= Beginning of Section =

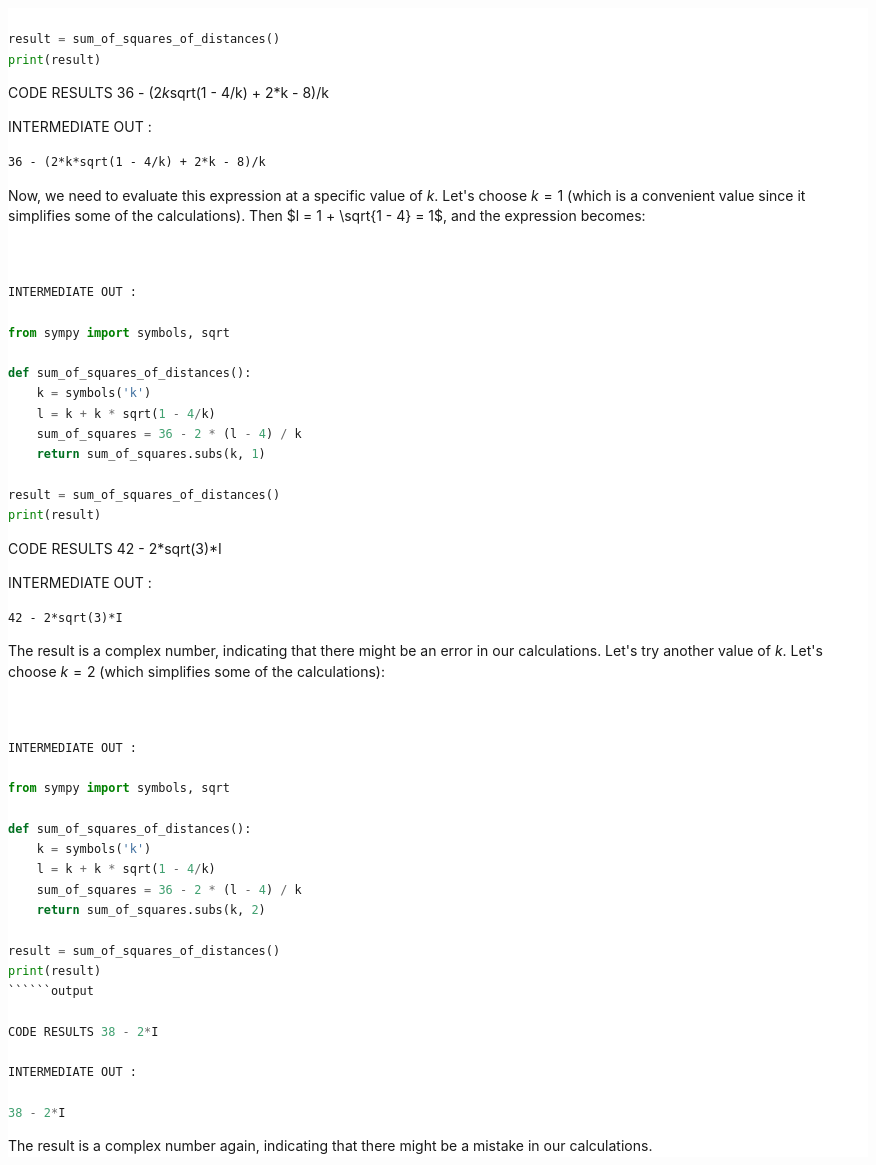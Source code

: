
 ```python

result = sum_of_squares_of_distances()
print(result)
```

CODE RESULTS 36 - (2*k*sqrt(1 - 4/k) + 2*k - 8)/k

INTERMEDIATE OUT :
```output
36 - (2*k*sqrt(1 - 4/k) + 2*k - 8)/k
```
Now, we need to evaluate this expression at a specific value of $k$. Let's choose $k = 1$ (which is a convenient value since it simplifies some of the calculations). Then $l = 1 + \sqrt{1 - 4} = 1$, and the expression becomes:
```python


INTERMEDIATE OUT :

from sympy import symbols, sqrt

def sum_of_squares_of_distances():
    k = symbols('k')
    l = k + k * sqrt(1 - 4/k)
    sum_of_squares = 36 - 2 * (l - 4) / k
    return sum_of_squares.subs(k, 1)

result = sum_of_squares_of_distances()
print(result)
```

CODE RESULTS 42 - 2*sqrt(3)*I

INTERMEDIATE OUT :
```output
42 - 2*sqrt(3)*I
```
The result is a complex number, indicating that there might be an error in our calculations. Let's try another value of $k$. Let's choose $k = 2$ (which simplifies some of the calculations):
```python


INTERMEDIATE OUT :

from sympy import symbols, sqrt

def sum_of_squares_of_distances():
    k = symbols('k')
    l = k + k * sqrt(1 - 4/k)
    sum_of_squares = 36 - 2 * (l - 4) / k
    return sum_of_squares.subs(k, 2)

result = sum_of_squares_of_distances()
print(result)
``````output

CODE RESULTS 38 - 2*I

INTERMEDIATE OUT :

38 - 2*I
```
The result is a complex number again, indicating that there might be a mistake in our calculations.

= End of Section =

**TASK BRIEF**
Please transcribe all of the entries exactly and omit any picture they hold.

**ANSWER AREA**
Source code

:
 ```python

result = sum_of_squares_of_distances()
print(result)
```

CODE RESULTS 36 - (2*k*sqrt(1 - 4/k) + 2*k - 8)/k

INTERMEDIATE OUT :
```output
36 - (2*k*sqrt(1 - 4/k) + 2*k - 8)/k
```
Now, we need to evaluate this expression at a specific value of $k$. Let's choose $k = 1$ (which is a convenient value since it simplifies some of the calculations). Then $l = 1 + \sqrt{1 - 4} = 1$, and the expression becomes:
```python


INTERMEDIATE OUT :

from sympy import symbols, sqrt

def sum_of_squares_of_distances():
    k = symbols('k')
    l = k + k * sqrt(1 - 4/k)
    sum_of_squares = 36 - 2 * (l - 4) / k
    return sum_of_squares.subs(k, 1)

result = sum_of_squares_of_distances()
print(result)
```

CODE RESULTS 42 - 2*sqrt(3)*I

INTERMEDIATE OUT :
```output
42 - 2*sqrt(3)*I
```
The result is a complex number, indicating that there might be an error in our calculations. Let's try another value of $k$. Let's choose $k = 2$ (which simplifies some of the calculations):
```python


INTERMEDIATE OUT :

from sympy import symbols, sqrt

def sum_of_squares_of_distances():
    k = symbols('k')
    l = k + k * sqrt(1 - 4/k)
    sum_of_squares = 36 - 2 * (l - 4) / k
    return sum_of_squares.subs(k, 2)

result = sum_of_squares_of_distances()
print(result)
``````output

CODE RESULTS 38 - 2*I

INTERMEDIATE OUT :

38 - 2*I
```
The result is a complex number again, indicating that there might be a mistake in our calculations.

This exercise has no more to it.